Andrew Yang, a 2020 Democratic presidential candidate, is a businessman from New York who has made several bold proposals like a universal basic income (UBI) of $1,000 per month for all Americans.

The 44-year-old offered this idea as a potential solution to income inequality, an issue that has plagued the United States for many years.

“The single most powerful and impactful thing we can do to decrease income inequality in the United States is to implement a universal basic [monthly] income of $1,000 per American adult,” said Yang. “This has already happened in Alaska and it’s lowered income inequality there, and by the numbers, if you give people $1,000 a month it helps people with the least the most.

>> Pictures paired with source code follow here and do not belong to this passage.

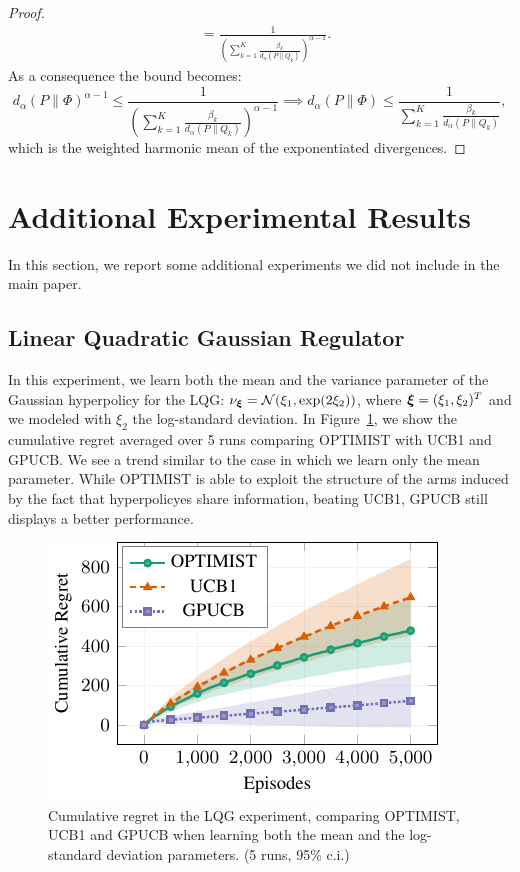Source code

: \documentclass{article}
\makeatletter
\DeclareRobustCommand{\algoname}{OPTIMIST\@\xspace}
\makeatother
\begin{document}
\begin{proof}
\begin{align*}
        & = \frac{1} {\left(\sum_{k=1}^K \frac{ \beta_k}{ d_{\alpha}(P \| Q_k)}\right)^{\alpha-1}}.
    \end{align*}
    As a consequence the bound becomes:
    \begin{equation*}
        d_{\alpha}(P \| \Phi)^{\alpha-1} \le  \frac{1} {\left(\sum_{k=1}^K \frac{\beta_k}{ d_{\alpha}(P \| Q_k)}\right)^{\alpha-1}} \implies  d_{\alpha}(P \| \Phi) \le \frac{1} {\sum_{k=1}^K \frac{ \beta_k}{ d_{\alpha}(P \| Q_k)}},
    \end{equation*}
    which is the weighted harmonic mean of the exponentiated divergences.
\end{proof}

\section{Additional Experimental Results}
\label{apx:additionalExperiments}
In this section, we report some additional experiments we did not include in the main paper.

\subsection{Linear Quadratic Gaussian Regulator}
\label{apx:expLQG}
In this experiment, we learn both the mean and the variance parameter of the Gaussian hyperpolicy
for the LQG: $\nu_{\boldsymbol{\xi}} = \mathcal{N}(\xi_1, \exp(2\xi_2))$, where $\boldsymbol{\xi}=(\xi_1,\xi_2)^T$ and we modeled with $\xi_2$ the log-standard deviation. In Figure~\ref{fig:lqgVar}, we show the cumulative regret averaged over 5 runs comparing \algoname with UCB1 and GPUCB. We see a
trend similar to the case in which we learn only the mean parameter. While \algoname is able to exploit
the structure of the arms induced by the fact that hyperpolicyes share information, beating UCB1, GPUCB still displays a better performance.
\begin{figure}[h!] 
\vskip 0.2in
    \centering
    \includegraphics[width=0.4\linewidth]{plots/lqg_mu_sigma/plot.pdf}
    \caption{Cumulative regret in the LQG experiment, comparing \algoname, UCB1 and GPUCB  when learning both the mean and the log-standard deviation parameters. (5 runs, 95\% c.i.)} 
    \label{fig:lqgVar} 
  \vskip -0.2in
\end{figure}
\end{document}

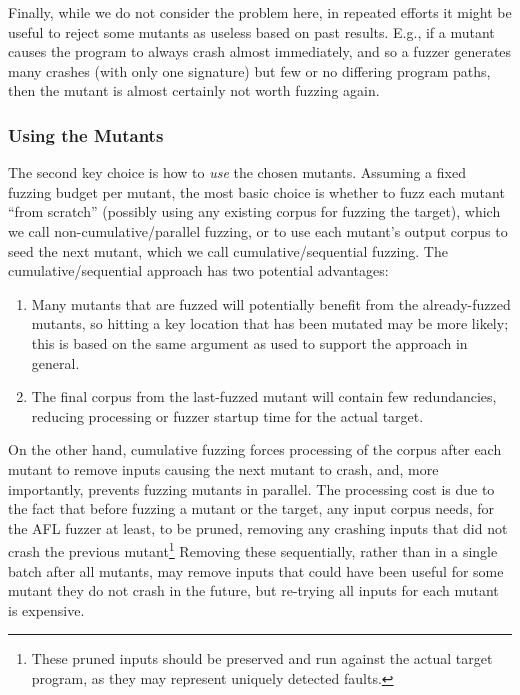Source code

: Finally, while we do not consider the problem here, in repeated efforts it
might be useful to reject some mutants as useless based on past
results.  E.g., if a mutant causes the program to always crash almost
immediately, and so a fuzzer generates many crashes (with only one
signature) but few or no
differing program paths, then the mutant is almost certainly not worth
fuzzing again.

\subsubsection{Using the Mutants}

The second key choice is how to \emph{use} the chosen mutants.
Assuming a fixed fuzzing budget per mutant, the most
basic choice is whether to fuzz each mutant ``from scratch'' (possibly using any existing corpus for
fuzzing the target), which we call non-cumulative/parallel fuzzing,  or to use each mutant's output corpus to seed the next mutant, which we call cumulative/sequential fuzzing.  The cumulative/sequential
approach has two potential advantages:

\begin{enumerate}
\item Many mutants that are fuzzed will potentially benefit from
the already-fuzzed mutants, so hitting a key location that has been
mutated may be more likely; this is based on the same argument as used to support
the approach in general.
\item The final corpus from the last-fuzzed mutant will contain few redundancies, reducing processing or
fuzzer startup time for the actual target.
\end{enumerate}

On the other hand, cumulative fuzzing forces processing of the corpus
after each mutant to remove inputs causing the next mutant to crash,
and, more importantly, prevents fuzzing mutants in parallel.  The
processing cost is due to the fact that before fuzzing a mutant or the
target, any input corpus needs, for the AFL fuzzer at least, to be
pruned, removing any crashing inputs that did not crash the previous
mutant\footnote{These pruned inputs should be preserved and run
  against the actual target program, as they may represent uniquely
  detected faults.}  Removing these sequentially, rather than in a
single batch after all mutants, may remove inputs that could have been
useful for some mutant they do not crash in the future, but re-trying
all inputs for each mutant is expensive.

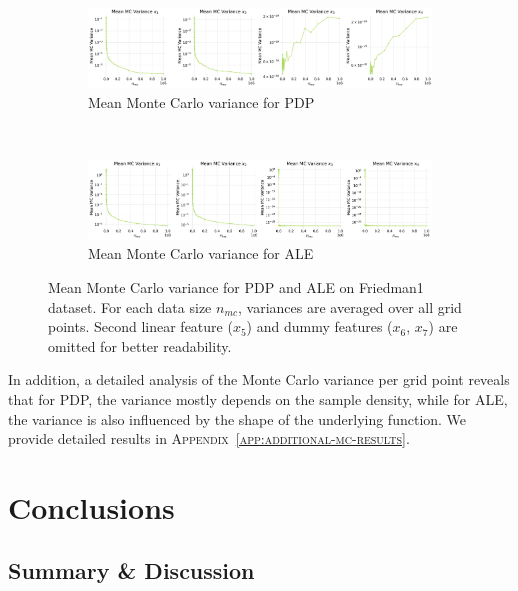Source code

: \documentclass[runningheads]{llncs}
\begin{document}
\begin{figure}[h!]
    \centering
    \begin{subfigure}[b]{\textwidth}
        \centering
        \includegraphics[width=\textwidth]{img/mean_mc_variance_friedman1_pdp.png}
        \caption{Mean Monte Carlo variance for PDP}
        \label{fig:mc-variance-pdp}  %
    \end{subfigure}
    \\[10pt]
    \vfill
    \begin{subfigure}[b]{\textwidth}
        \centering
        \includegraphics[width=\textwidth]{img/mean_mc_variance_friedman1_ale.png}
        \caption{Mean Monte Carlo variance for ALE}
        \label{fig:mc-variance-ale}  %
    \end{subfigure}
    \caption{Mean Monte Carlo variance for PDP and ALE on Friedman1 dataset.
    For each data size $n_{mc}$, variances are averaged over all grid points.
    Second linear feature ($x_5$) and dummy features ($x_6$, $x_7$) are omitted for better readability.}
    \label{fig:mc-variance}  %
\end{figure}

In addition, a detailed analysis of the Monte Carlo variance per grid point reveals that for PDP,
the variance mostly depends on the sample density, while for ALE, the variance is also influenced by the
shape of the underlying function. We provide detailed results in \textsc{Appendix~\ref{app:additional-mc-results}}.


\clearpage
\section{Conclusions}\label{sec:conclusion}

\subsection{Summary \& Discussion}
\end{document}
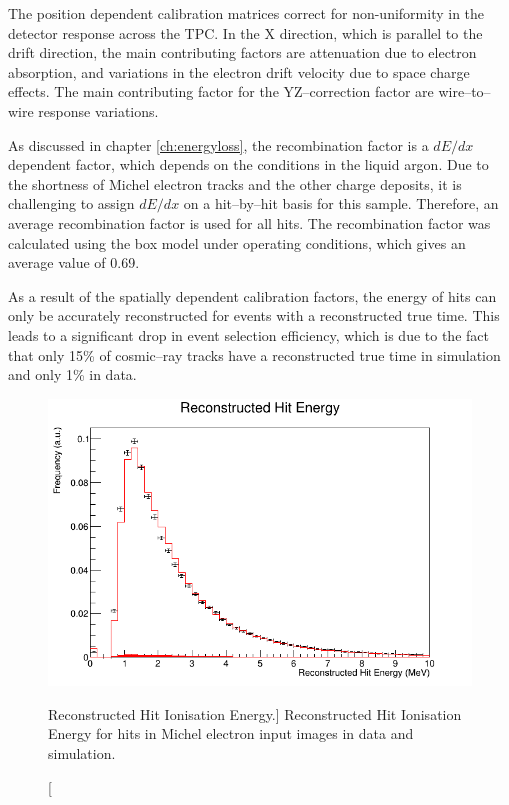 The position dependent calibration matrices correct for non-uniformity in the
detector response across the TPC. In the X direction, which is parallel to the
drift direction, the main contributing factors are attenuation due to electron 
absorption, and variations in the electron drift velocity due to space charge 
effects. The main contributing factor for the YZ--correction factor are 
wire--to--wire response variations. 

As discussed in chapter \ref{ch:energyloss}, the recombination factor is a
$dE/dx$ dependent factor, which depends on the conditions in the liquid
argon. Due to the shortness of Michel electron tracks and the other charge 
deposits, it is challenging to assign $dE/dx$ on a hit--by--hit basis for this 
sample. Therefore, an average recombination factor is used for all hits. The 
recombination factor was calculated using the box model \cite{Acciarri2013a} 
under \protodune{} operating conditions, which gives an average value of 0.69.

As a result of the spatially dependent calibration factors, the energy of hits 
can only be accurately reconstructed for events with a reconstructed true 
time. This leads to a significant drop in event selection efficiency, which is 
due to the fact that only 15\% of cosmic--ray tracks have a reconstructed true 
time in simulation and only 1\% in data.

\begin{figure}
	\centering
	\includegraphics[width=\textwidth]{figures/hit_ion_reco.png}
	\caption
	[Reconstructed Hit Ionisation Energy.]
	{Reconstructed Hit Ionisation Energy for hits in Michel electron input images 
	in data and simulation.}
	\label{fig:hit_ion_reco}
\end{figure}

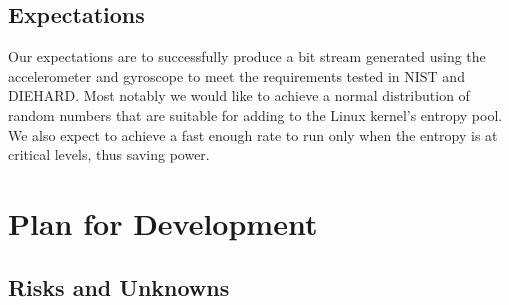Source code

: \documentclass[conference]{IEEEtran}
\begin{document}
\subsection{Expectations}
Our expectations are to successfully produce a bit stream generated using the accelerometer and gyroscope to meet the requirements tested in NIST and DIEHARD.
Most notably we would like to achieve a normal distribution of random numbers that are suitable for adding to the Linux kernel's entropy pool. We also expect
to achieve a fast enough rate to run only when the entropy is at critical levels, thus saving power.

\section{Plan for Development}


\subsection{Risks and Unknowns}


%
%

\end{document}
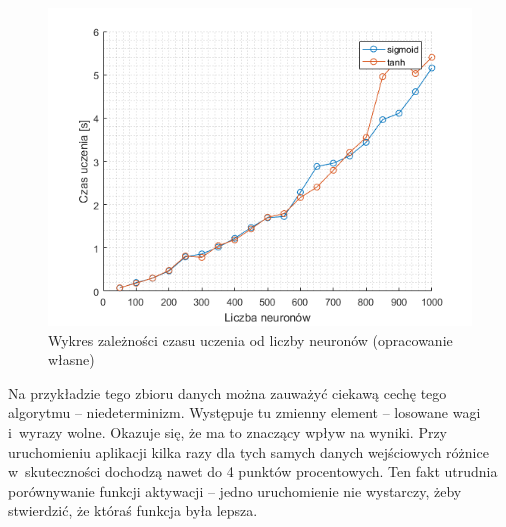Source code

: \documentclass[pl]{minipw} %
\begin{document}
\begin{figure}[H]
\centering
\includegraphics[width=\textwidth]{forest_wydajnosc.png}
\caption[Wykres zależności czasu uczenia od liczby neuronów]{Wykres zależności czasu uczenia od liczby neuronów (opracowanie własne)}
\label{forest_wydajnosc}
\end{figure}

Na przykładzie tego zbioru danych można zauważyć ciekawą cechę tego algorytmu -- niedeterminizm.
Występuje tu zmienny element -- losowane wagi i~wyrazy wolne.
Okazuje się, że ma to znaczący wpływ na wyniki.
Przy uruchomieniu aplikacji kilka razy dla tych samych danych wejściowych różnice w~skuteczności dochodzą nawet do 4 punktów procentowych.
Ten fakt utrudnia porównywanie funkcji aktywacji -- jedno uruchomienie nie wystarczy, żeby stwierdzić, że któraś funkcja była lepsza.
\end{document}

Yang then used a specific example to support his idea: if a person earning $24,000 annually and another person making $100,000 per year each received an additional $12,000 annually as part of the UBI proposal — also known as the “Freedom Dividend” — the income inequality “ratio” between the two individuals would decrease from 1:4 to 1:3, as they would respectively now earn $36,000 and $112,000.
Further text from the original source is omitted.